__REQUIREMENT__. Only the lines from the one holding "This is simple" to the final line of the material below belong in the answer, transcribed exactly.

__EXERCISE MATERIAL__.

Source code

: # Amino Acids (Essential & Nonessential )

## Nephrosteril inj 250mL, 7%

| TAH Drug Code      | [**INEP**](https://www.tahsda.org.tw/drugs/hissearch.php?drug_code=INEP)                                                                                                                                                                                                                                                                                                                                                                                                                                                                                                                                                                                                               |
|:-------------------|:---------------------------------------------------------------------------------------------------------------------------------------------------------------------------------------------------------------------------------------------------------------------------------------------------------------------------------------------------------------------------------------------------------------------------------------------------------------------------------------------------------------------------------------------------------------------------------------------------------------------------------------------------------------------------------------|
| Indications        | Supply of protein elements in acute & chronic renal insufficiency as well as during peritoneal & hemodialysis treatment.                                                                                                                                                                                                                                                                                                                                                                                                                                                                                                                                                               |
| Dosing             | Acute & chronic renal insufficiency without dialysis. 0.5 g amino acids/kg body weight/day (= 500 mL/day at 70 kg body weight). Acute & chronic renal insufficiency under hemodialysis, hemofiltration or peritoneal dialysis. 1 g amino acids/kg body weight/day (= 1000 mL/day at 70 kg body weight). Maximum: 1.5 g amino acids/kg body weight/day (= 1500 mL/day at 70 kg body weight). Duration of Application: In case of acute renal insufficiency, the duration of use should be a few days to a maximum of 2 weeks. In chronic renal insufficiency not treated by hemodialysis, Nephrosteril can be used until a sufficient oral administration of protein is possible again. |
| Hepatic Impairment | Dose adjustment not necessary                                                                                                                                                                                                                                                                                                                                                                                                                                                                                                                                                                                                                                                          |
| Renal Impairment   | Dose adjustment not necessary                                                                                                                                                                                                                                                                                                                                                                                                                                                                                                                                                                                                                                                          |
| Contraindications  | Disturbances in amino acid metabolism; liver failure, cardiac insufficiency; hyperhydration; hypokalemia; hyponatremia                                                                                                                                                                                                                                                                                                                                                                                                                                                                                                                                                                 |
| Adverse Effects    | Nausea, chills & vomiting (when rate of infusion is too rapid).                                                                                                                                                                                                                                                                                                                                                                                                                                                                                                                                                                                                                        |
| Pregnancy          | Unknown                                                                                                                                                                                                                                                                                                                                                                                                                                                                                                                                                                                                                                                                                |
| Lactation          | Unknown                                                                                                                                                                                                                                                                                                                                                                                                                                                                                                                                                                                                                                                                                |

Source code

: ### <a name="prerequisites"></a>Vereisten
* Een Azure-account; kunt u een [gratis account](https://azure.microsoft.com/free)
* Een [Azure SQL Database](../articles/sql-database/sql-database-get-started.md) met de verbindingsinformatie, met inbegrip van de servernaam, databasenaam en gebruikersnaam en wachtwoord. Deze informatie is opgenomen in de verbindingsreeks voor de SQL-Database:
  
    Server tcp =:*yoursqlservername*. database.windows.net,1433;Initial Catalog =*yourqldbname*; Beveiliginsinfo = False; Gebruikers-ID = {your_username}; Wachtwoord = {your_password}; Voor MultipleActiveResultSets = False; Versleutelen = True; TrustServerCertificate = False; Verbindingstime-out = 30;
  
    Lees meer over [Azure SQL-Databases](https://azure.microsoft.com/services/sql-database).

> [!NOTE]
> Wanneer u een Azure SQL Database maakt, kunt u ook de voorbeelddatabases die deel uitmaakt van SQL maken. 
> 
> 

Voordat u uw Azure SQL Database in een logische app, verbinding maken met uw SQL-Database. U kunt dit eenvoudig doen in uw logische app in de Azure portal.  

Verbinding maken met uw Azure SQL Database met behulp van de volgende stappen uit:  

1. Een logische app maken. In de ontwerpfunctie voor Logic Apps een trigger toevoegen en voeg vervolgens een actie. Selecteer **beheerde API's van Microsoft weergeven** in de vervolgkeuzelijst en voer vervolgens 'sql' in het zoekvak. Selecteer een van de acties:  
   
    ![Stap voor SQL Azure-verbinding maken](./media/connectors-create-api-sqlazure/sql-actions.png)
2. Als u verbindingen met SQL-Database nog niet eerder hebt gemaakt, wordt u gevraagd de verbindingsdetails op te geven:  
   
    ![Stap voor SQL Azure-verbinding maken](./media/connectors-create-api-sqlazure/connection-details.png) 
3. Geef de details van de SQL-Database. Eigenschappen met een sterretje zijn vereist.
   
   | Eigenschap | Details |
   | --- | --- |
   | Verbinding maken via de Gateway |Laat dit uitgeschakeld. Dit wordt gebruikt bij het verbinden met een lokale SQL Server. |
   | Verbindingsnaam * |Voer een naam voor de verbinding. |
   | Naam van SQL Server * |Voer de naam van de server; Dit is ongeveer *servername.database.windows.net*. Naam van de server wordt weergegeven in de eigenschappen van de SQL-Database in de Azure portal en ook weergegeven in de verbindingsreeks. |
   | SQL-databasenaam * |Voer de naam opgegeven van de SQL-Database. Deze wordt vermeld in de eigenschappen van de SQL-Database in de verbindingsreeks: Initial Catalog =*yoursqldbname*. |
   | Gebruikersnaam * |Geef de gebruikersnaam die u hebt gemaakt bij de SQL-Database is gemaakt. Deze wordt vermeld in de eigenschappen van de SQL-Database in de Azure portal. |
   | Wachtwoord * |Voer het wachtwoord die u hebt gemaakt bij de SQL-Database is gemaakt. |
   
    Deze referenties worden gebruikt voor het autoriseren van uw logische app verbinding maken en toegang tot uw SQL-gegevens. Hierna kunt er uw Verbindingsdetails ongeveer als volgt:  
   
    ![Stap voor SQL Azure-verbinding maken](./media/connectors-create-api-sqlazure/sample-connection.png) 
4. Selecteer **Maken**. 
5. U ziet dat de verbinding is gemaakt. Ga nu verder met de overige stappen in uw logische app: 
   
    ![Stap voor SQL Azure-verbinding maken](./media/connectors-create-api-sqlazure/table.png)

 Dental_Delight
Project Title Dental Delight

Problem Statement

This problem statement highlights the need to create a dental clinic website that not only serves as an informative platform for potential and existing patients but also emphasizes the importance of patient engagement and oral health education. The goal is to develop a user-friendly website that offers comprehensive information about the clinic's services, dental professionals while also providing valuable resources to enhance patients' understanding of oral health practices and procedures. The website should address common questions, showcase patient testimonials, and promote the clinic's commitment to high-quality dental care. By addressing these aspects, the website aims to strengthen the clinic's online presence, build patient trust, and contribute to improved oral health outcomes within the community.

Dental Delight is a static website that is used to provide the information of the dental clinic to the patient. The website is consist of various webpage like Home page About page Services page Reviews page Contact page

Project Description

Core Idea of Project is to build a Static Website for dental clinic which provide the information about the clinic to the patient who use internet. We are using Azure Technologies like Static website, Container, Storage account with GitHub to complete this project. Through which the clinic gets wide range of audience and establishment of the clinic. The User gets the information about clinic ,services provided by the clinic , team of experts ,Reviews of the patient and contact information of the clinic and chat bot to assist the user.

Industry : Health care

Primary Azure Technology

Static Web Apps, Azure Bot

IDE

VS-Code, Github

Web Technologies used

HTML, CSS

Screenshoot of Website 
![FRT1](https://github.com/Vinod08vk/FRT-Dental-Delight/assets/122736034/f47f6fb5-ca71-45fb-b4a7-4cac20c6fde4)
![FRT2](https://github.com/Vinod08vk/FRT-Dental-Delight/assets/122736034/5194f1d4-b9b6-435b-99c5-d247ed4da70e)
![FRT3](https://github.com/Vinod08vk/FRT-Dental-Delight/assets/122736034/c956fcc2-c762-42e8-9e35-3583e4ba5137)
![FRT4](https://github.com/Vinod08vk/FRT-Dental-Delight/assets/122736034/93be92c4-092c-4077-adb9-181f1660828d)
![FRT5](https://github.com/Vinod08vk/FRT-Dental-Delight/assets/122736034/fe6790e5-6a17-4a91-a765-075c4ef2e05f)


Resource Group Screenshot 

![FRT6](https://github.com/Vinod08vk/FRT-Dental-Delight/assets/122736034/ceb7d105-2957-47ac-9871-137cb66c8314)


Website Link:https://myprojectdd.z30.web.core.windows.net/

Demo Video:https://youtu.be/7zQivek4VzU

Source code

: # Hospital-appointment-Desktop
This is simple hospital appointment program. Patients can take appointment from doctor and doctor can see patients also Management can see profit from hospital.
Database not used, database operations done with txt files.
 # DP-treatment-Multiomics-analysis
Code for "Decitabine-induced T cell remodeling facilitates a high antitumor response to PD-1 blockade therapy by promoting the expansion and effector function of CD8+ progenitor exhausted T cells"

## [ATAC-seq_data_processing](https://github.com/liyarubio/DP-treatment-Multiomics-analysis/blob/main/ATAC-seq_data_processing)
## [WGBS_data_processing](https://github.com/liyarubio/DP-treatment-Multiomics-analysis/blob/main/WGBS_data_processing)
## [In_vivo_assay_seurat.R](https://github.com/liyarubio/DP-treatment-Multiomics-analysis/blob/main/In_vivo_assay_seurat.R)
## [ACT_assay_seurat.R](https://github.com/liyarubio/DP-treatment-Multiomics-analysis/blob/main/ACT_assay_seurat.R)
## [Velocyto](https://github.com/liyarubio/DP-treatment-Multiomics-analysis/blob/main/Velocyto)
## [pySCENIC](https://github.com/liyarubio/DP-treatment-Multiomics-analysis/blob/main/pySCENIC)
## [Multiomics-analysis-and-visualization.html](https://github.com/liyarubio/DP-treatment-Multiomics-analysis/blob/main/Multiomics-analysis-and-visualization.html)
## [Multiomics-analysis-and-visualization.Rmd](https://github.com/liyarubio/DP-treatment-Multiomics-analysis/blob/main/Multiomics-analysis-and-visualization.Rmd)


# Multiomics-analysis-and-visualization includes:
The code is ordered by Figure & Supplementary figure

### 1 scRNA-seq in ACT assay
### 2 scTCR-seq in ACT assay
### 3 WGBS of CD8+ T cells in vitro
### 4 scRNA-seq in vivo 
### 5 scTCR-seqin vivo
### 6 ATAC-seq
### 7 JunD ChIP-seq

__TASK RESULT__.
This is simple hospital appointment program. Patients can take appointment from doctor and doctor can see patients also Management can see profit from hospital.
Database not used, database operations done with txt files.
 # DP-treatment-Multiomics-analysis
Code for "Decitabine-induced T cell remodeling facilitates a high antitumor response to PD-1 blockade therapy by promoting the expansion and effector function of CD8+ progenitor exhausted T cells"

## [ATAC-seq_data_processing](https://github.com/liyarubio/DP-treatment-Multiomics-analysis/blob/main/ATAC-seq_data_processing)
## [WGBS_data_processing](https://github.com/liyarubio/DP-treatment-Multiomics-analysis/blob/main/WGBS_data_processing)
## [In_vivo_assay_seurat.R](https://github.com/liyarubio/DP-treatment-Multiomics-analysis/blob/main/In_vivo_assay_seurat.R)
## [ACT_assay_seurat.R](https://github.com/liyarubio/DP-treatment-Multiomics-analysis/blob/main/ACT_assay_seurat.R)
## [Velocyto](https://github.com/liyarubio/DP-treatment-Multiomics-analysis/blob/main/Velocyto)
## [pySCENIC](https://github.com/liyarubio/DP-treatment-Multiomics-analysis/blob/main/pySCENIC)
## [Multiomics-analysis-and-visualization.html](https://github.com/liyarubio/DP-treatment-Multiomics-analysis/blob/main/Multiomics-analysis-and-visualization.html)
## [Multiomics-analysis-and-visualization.Rmd](https://github.com/liyarubio/DP-treatment-Multiomics-analysis/blob/main/Multiomics-analysis-and-visualization.Rmd)


# Multiomics-analysis-and-visualization includes:
The code is ordered by Figure & Supplementary figure

### 1 scRNA-seq in ACT assay
### 2 scTCR-seq in ACT assay
### 3 WGBS of CD8+ T cells in vitro
### 4 scRNA-seq in vivo 
### 5 scTCR-seqin vivo
### 6 ATAC-seq
### 7 JunD ChIP-seq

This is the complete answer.